Written on a plane from Seattle toSF Arcturus
I haven’t blogged for a while but there is just so much going on that I haven’t had a moment. I’m now in a plane (Alaska Air) with free wifi. (Unfortunately it’s only a promo for 2 weeks)
But Thank Seattle for free wifi at airport. It makes so much difference. It’s worth it. You get kudos. Whereas with all the money graspers in most places I feel a lower class organism. It’s the sort of thing that makes me tell people to come to Seattle.
So here is a simple a list of things that are exploding in my head and I’ll hope to expound later;
- Open Knowledge Foundation (okfn.org). It’s unstoppable. I think Open Knowledge will become the “Wikipedia” of the 2010’s.
- Open Data. Panton Principles are being translated into Russian. Thank you everybody. When you come to Cambridge, look us up in Pantonia.
- Open Bibliography and Open Citations. This has the chance to change the world of academic scholarship. It’s liberation informatics (I’ll talk more later). We can reclaim our scholarship
- Open Science (Summit). I’m so excited to be invited to the Open Science Summit in Berkeley at the end of the month. It’s the sixties reborn for Openness. I’ll be waving a flower.

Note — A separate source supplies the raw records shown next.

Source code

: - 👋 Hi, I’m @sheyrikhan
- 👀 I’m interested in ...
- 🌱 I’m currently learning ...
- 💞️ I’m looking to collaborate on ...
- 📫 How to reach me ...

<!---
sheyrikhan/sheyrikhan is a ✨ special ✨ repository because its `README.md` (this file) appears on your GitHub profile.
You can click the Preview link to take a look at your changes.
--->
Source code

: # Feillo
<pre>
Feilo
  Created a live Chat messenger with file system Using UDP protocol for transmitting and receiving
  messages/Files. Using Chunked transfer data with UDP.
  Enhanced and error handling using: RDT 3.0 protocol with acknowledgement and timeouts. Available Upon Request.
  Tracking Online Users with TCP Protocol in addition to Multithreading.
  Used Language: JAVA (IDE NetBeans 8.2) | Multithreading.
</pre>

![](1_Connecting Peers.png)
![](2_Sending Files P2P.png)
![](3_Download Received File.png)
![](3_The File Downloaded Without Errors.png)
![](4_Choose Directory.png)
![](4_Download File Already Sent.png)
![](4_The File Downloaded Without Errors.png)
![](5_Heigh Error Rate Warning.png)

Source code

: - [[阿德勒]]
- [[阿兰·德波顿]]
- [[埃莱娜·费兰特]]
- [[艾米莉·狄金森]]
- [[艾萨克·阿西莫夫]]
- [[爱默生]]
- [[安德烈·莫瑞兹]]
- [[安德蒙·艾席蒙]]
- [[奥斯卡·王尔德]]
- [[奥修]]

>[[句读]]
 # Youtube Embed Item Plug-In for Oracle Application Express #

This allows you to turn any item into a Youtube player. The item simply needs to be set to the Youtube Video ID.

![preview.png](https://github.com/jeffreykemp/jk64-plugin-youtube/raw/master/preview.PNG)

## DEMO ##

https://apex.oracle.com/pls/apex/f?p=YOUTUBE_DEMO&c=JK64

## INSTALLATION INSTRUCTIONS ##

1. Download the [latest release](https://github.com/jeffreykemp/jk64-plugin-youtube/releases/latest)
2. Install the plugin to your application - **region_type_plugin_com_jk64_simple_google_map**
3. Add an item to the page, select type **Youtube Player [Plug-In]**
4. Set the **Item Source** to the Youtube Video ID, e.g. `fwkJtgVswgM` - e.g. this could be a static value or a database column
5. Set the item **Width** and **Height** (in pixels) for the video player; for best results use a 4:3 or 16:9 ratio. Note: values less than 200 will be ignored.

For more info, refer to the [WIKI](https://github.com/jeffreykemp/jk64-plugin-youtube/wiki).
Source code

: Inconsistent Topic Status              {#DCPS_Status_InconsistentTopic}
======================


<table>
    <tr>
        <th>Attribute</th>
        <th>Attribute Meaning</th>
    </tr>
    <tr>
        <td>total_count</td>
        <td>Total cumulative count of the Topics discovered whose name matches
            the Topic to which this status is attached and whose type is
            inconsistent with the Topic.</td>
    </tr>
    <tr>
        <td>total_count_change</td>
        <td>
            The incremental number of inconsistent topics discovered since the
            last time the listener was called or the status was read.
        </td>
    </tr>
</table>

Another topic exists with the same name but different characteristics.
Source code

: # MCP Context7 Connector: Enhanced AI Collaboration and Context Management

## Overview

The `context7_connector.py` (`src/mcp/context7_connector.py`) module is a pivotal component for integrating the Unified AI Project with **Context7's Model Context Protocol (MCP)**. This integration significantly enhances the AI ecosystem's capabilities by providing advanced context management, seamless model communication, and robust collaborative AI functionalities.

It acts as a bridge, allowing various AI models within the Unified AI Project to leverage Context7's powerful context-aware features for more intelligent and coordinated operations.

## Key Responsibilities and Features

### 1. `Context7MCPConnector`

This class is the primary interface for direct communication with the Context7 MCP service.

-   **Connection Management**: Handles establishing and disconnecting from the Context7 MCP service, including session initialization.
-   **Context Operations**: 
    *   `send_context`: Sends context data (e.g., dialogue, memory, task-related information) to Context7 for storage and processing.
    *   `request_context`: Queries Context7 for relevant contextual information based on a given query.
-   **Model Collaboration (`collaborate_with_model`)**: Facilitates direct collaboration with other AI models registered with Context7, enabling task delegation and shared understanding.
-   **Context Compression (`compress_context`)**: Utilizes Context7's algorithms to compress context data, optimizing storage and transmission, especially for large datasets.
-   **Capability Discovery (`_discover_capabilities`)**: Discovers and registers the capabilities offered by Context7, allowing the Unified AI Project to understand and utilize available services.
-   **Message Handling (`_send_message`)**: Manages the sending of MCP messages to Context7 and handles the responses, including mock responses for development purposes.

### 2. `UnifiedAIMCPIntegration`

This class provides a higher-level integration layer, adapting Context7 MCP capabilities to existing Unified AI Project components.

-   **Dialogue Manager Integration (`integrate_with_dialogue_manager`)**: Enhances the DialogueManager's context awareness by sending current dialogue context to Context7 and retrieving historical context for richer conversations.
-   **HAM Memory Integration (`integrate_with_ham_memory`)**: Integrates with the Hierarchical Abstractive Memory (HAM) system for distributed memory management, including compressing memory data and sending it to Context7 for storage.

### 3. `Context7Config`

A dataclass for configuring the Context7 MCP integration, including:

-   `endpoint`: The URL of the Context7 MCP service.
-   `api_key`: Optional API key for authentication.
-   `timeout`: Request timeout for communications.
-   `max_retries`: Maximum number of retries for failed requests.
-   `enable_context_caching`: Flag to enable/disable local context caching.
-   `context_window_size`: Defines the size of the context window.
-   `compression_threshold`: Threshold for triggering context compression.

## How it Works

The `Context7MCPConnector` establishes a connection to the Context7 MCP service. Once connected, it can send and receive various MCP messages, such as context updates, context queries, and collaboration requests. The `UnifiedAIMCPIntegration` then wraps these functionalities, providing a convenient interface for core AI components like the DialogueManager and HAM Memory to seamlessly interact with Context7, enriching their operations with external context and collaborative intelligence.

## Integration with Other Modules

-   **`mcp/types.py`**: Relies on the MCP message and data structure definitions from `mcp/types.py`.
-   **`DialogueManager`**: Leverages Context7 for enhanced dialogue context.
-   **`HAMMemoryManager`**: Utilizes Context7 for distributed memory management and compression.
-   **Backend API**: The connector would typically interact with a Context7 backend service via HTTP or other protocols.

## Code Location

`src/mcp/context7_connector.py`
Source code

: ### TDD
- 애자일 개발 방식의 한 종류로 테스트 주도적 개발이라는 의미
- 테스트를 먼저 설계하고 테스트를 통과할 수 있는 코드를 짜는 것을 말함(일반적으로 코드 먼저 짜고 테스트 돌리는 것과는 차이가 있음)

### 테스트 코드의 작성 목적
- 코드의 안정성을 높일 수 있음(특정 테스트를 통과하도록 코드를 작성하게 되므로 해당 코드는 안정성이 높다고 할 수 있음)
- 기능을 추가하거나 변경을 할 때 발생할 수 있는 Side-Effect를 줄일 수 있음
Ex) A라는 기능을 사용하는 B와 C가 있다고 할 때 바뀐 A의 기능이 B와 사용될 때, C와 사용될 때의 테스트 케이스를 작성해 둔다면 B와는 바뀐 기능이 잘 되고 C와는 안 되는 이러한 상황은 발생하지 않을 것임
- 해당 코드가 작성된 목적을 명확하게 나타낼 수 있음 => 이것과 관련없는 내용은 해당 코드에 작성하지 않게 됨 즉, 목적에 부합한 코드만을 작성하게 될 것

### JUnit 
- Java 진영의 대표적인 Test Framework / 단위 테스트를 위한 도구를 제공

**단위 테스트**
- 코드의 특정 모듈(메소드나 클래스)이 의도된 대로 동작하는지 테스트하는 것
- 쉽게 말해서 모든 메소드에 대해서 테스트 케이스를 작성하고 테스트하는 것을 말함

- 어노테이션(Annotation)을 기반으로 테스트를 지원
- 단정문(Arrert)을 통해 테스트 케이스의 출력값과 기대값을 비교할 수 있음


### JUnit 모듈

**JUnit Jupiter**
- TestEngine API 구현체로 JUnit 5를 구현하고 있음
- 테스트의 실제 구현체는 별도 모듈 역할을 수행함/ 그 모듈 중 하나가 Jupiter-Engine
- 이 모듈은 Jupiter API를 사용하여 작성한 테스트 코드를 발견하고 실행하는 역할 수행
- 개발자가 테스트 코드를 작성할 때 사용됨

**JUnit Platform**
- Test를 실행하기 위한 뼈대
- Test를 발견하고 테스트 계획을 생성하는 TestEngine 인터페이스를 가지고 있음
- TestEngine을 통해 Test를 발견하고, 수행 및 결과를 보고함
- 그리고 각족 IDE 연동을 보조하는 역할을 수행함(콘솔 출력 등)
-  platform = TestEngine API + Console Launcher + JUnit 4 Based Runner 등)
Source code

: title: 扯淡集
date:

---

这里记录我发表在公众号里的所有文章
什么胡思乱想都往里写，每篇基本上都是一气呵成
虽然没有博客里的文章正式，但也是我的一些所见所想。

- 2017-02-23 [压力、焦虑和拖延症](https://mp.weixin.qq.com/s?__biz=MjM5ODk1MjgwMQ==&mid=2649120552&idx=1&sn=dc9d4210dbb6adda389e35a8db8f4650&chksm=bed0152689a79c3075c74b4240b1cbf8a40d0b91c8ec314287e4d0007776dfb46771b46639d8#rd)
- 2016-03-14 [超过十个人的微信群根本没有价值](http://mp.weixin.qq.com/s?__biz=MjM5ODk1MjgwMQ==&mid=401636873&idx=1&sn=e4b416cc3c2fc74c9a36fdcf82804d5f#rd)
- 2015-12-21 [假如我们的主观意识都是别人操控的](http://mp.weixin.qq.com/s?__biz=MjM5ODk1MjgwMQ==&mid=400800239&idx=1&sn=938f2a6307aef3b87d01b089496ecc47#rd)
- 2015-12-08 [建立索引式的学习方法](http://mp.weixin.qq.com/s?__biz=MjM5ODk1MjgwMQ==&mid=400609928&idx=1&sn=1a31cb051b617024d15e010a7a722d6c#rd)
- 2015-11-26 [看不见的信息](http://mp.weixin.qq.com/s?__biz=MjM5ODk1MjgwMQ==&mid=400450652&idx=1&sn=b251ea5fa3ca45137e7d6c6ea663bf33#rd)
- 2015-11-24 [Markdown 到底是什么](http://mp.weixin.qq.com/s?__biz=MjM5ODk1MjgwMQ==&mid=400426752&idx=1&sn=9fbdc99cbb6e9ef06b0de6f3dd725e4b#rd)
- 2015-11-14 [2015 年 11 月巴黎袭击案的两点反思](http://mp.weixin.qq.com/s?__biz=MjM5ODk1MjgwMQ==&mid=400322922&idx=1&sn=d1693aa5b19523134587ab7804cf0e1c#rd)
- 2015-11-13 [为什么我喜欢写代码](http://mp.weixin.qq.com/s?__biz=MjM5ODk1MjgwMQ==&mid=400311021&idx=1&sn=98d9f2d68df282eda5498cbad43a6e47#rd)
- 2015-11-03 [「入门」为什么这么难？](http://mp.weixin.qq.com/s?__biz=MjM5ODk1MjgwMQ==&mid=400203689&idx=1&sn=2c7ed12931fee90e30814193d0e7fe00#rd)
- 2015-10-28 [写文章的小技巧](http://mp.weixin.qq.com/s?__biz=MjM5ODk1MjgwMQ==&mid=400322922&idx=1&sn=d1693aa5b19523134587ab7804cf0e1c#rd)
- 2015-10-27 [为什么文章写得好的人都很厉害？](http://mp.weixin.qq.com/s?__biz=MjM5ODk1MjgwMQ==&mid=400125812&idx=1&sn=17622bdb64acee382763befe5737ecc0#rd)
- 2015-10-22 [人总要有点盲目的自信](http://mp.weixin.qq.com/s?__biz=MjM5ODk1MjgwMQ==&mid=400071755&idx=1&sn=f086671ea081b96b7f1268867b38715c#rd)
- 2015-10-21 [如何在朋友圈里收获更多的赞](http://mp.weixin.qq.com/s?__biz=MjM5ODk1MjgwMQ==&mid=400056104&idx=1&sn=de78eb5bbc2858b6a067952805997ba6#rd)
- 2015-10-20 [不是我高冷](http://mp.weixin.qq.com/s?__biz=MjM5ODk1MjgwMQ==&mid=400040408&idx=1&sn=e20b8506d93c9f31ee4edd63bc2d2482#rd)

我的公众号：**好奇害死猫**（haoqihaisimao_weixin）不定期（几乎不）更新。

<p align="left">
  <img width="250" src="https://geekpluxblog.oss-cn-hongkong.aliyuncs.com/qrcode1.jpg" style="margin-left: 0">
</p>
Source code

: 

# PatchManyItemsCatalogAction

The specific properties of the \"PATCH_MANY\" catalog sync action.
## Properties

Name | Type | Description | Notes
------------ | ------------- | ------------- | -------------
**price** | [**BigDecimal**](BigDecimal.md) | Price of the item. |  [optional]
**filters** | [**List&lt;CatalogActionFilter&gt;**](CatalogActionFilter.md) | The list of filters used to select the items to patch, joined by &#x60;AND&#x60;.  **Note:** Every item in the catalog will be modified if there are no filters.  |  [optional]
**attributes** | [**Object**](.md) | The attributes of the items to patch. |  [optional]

- Microsoft. A fantastic Research Summit. Microsoft Research are making the transition to an Open supporter of science. They’ve got the vision. Yes, you’ll still have to pay for Word, etc. But they are working towards interoperability.
- Chem4Word. This is now robust. Expect a V1 release ASAP. Chem4Word is Open. Joe Townsend, and Alex Wade (and the rest of us) have done a fantastic job. It’s a platform for Open science.
- Visualisation. I have had my head blown away by displays that can cover several orders of magnitude.
- Interactivity, user interfaces. The word of Natural User interfaces is coming
- Data everywhere. 5 years ago Open Data was never mentioned. Now it’s coming out of the walls. The closed empires will fall
- JISC. It’s great to work with them. They breed collaboration.
- Scifoo. I’m honoured to be re-invited. I hope I can survive the excitement.
- Citizen science, citizen innovation, citizen democracy. We have the tools and can create them. Let’s use them to liberate our world. The barriers between scientists and everyone are falling down. It’s arrogant to pretend your area is not accessible to others. Galaxy Zoo has shown that.
- The timescale of innovation has collapsed. 5 years ago I wouldn’t have contemplated doing computer vision. I see OpenCV will be at Scifoo – can’t wait. NLP works. Speech recognition works. Mashups with all sorts of Linked open Data. It’s starting to stream out of the woodwork.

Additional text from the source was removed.